[Start of section]

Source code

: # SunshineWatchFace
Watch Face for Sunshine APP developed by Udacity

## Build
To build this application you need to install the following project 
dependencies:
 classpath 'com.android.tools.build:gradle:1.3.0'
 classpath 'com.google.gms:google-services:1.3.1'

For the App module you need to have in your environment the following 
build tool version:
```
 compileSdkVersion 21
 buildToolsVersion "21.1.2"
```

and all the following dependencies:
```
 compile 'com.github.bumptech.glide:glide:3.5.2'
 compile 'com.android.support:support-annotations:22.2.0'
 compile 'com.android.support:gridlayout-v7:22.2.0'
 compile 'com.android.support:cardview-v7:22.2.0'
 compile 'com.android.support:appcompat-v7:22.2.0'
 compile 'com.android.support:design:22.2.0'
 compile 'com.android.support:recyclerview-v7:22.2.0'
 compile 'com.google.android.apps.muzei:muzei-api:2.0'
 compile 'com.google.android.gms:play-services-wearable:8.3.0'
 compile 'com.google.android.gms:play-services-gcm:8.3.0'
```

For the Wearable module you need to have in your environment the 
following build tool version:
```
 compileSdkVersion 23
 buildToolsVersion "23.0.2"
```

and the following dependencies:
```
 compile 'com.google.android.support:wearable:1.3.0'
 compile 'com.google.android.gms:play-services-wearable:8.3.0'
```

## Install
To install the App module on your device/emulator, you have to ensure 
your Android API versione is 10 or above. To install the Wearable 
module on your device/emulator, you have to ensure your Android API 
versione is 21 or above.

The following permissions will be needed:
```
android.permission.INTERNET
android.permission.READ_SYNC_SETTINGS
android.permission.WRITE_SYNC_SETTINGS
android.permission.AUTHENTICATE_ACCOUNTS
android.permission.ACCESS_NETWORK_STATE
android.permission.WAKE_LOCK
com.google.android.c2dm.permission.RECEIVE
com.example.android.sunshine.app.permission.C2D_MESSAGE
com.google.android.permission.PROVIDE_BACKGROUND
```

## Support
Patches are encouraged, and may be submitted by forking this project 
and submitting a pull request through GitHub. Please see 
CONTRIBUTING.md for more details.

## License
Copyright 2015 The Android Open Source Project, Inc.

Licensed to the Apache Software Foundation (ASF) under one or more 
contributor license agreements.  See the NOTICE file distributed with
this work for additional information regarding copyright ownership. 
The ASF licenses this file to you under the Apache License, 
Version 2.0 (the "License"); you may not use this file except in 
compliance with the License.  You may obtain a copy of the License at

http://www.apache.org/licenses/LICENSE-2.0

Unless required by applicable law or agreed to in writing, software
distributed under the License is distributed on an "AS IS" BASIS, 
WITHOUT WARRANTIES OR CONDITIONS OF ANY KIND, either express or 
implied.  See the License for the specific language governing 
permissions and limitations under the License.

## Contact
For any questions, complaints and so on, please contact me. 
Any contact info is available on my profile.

[End of section]

Take the line holding "Licensed to the" and the lines after it through the end of the entries. Retype them exactly and add nothing.

Licensed to the Apache Software Foundation (ASF) under one or more 
contributor license agreements.  See the NOTICE file distributed with
this work for additional information regarding copyright ownership. 
The ASF licenses this file to you under the Apache License, 
Version 2.0 (the "License"); you may not use this file except in 
compliance with the License.  You may obtain a copy of the License at

http://www.apache.org/licenses/LICENSE-2.0

Unless required by applicable law or agreed to in writing, software
distributed under the License is distributed on an "AS IS" BASIS, 
WITHOUT WARRANTIES OR CONDITIONS OF ANY KIND, either express or 
implied.  See the License for the specific language governing 
permissions and limitations under the License.

## Contact
For any questions, complaints and so on, please contact me. 
Any contact info is available on my profile.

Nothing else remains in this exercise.